Après la Fundación Mapfre à Madrid, la rétrospective rend en effet perceptible au Bal, malgré des espaces bien plus petits, l’exploration de la société américaine que mène depuis près de quarante ans Judith Joy Ross sans jamais cesser de revenir à sa propre histoire personnelle et familiale. La mise en dialogue constante des séries relatives à ces deux registres rend particulièrement sensibles, prégnantes, les grandes questions qui traversent l’œuvre et l’approche particulière des gens et du portrait par leur autrice. Ce qui relève de sa colère vis-à-vis des conflits armés engagés par les États-Unis ou de sa tendresse pour la période de l’enfance et de l’adolescence donne lieu au même traitement tout en résonance émotionnelle et retenue.

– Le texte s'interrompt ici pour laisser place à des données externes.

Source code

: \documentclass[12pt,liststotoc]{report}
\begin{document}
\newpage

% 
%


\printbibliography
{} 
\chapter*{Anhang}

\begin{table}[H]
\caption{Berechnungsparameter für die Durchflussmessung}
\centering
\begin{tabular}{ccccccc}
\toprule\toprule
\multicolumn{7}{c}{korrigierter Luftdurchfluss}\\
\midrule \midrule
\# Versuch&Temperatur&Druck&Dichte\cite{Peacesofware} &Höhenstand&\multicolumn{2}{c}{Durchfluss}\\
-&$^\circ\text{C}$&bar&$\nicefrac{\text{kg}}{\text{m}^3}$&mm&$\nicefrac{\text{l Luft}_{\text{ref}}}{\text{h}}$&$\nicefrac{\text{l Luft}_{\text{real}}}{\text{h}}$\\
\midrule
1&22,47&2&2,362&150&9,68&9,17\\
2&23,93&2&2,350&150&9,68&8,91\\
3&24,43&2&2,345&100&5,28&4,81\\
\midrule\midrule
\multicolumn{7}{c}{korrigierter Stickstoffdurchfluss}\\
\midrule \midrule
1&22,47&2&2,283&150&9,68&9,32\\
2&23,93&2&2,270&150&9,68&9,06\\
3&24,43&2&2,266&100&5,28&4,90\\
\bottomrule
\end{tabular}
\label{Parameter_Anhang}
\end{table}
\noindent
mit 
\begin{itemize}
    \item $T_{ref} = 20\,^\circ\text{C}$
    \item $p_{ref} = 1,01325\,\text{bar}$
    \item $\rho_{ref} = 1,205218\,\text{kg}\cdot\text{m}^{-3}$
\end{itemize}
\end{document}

À l’époque où elle photographie un par un, en 1986-1987, les représentants du Congrès américain responsables de la guerre du Vietnam, ou, trois ans plus tôt, les visiteurs du Mémorial des anciens combattants du Vietnam à Washington D.C., Judith Joy Ross retourne, à la mort de son père, à Eurana Park, où enfant elle allait se baigner avec ses frères. Elle y réalise des portraits d’adolescents, fait émerger des regards et des attitudes une part intime de chacun confondante d’authenticité et d’intériorité. Traduisant l’expression enjouée ou grave d’un élu, l’émotion éprouvée devant un mémorial ou la vulnérabilité de l’adolescence, chaque portrait va bien au-delà de la personne.
« Toute ma vie, j’ai voulu être une artiste, mais jusqu’à ce que je découvre la photographie, je n’avais pas une idée claire de ce que cela signifiait. Avec l’appareil photo, j’ai trouvé un moyen de me connecter au monde entier. Les gens sont devenus mon sujet – la vie des gens ! Ils étaient tous des étrangers, mais maintenant je pouvais les connaître », dit-elle. Derrière la franchise parfois abrupte et incisive de ses propos, figurent la curiosité, le questionnement et l’empathie vis-à-vis de celles ou ceux qu’elle photographie dans leur contexte. À la photographie de studio, Judith Roy Ross a toujours privilégié la prise de vue à la chambre (20 x 25 en général), qu’elle achève au tirage au chlorure d’or, renforçant ainsi la finesse, voire la douceur de l’image.
La Pennsylvanie est la terre de prédilection des investigations de Judith Roy Ross. De ses voyages en Europe, Joshua Chuang a retenu quelques images prises en 2003 sur les immigrés africains lors d’un séjour effectué à Paris, chez son frère. Là encore, bien que resserrée, la sélection de portraits exprime tout le talent de la photographe à faire s’interpénétrer le monde intime et la réalité sociale ou politique.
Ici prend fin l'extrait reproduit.